─── Available data

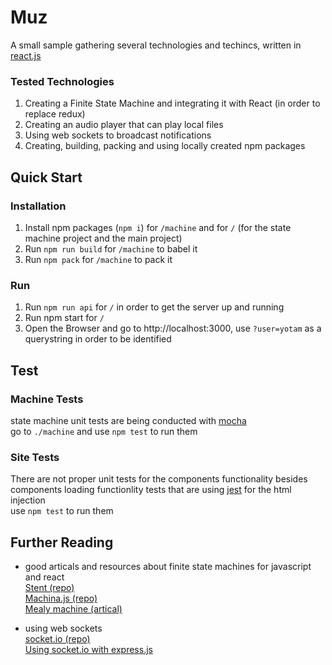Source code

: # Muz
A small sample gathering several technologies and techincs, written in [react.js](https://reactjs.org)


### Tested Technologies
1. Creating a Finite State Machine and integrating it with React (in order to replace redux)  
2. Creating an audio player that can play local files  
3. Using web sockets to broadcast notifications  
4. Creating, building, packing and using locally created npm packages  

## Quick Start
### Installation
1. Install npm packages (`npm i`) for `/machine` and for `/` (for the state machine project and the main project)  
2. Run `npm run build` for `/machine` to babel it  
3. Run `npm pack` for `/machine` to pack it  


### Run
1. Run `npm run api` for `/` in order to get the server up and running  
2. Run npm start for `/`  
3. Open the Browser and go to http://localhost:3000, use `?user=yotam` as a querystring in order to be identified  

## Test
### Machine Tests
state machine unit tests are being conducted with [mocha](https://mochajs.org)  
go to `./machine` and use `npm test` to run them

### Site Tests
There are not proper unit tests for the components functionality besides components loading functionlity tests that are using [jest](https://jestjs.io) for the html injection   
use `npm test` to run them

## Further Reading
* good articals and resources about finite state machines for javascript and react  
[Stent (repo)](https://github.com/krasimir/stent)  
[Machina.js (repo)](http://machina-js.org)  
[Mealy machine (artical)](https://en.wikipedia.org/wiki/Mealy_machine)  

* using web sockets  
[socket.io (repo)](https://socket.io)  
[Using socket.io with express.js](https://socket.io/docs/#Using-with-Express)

──────

# Assignment:
The expected answer is an exact copy of the lines above, beginning at the line with "1. Install npm" and ending at the line with "### Site Tests", with both ends in.

# Answer:
1. Install npm packages (`npm i`) for `/machine` and for `/` (for the state machine project and the main project)  
2. Run `npm run build` for `/machine` to babel it  
3. Run `npm pack` for `/machine` to pack it  


### Run
1. Run `npm run api` for `/` in order to get the server up and running  
2. Run npm start for `/`  
3. Open the Browser and go to http://localhost:3000, use `?user=yotam` as a querystring in order to be identified  

## Test
### Machine Tests
state machine unit tests are being conducted with [mocha](https://mochajs.org)  
go to `./machine` and use `npm test` to run them

### Site Tests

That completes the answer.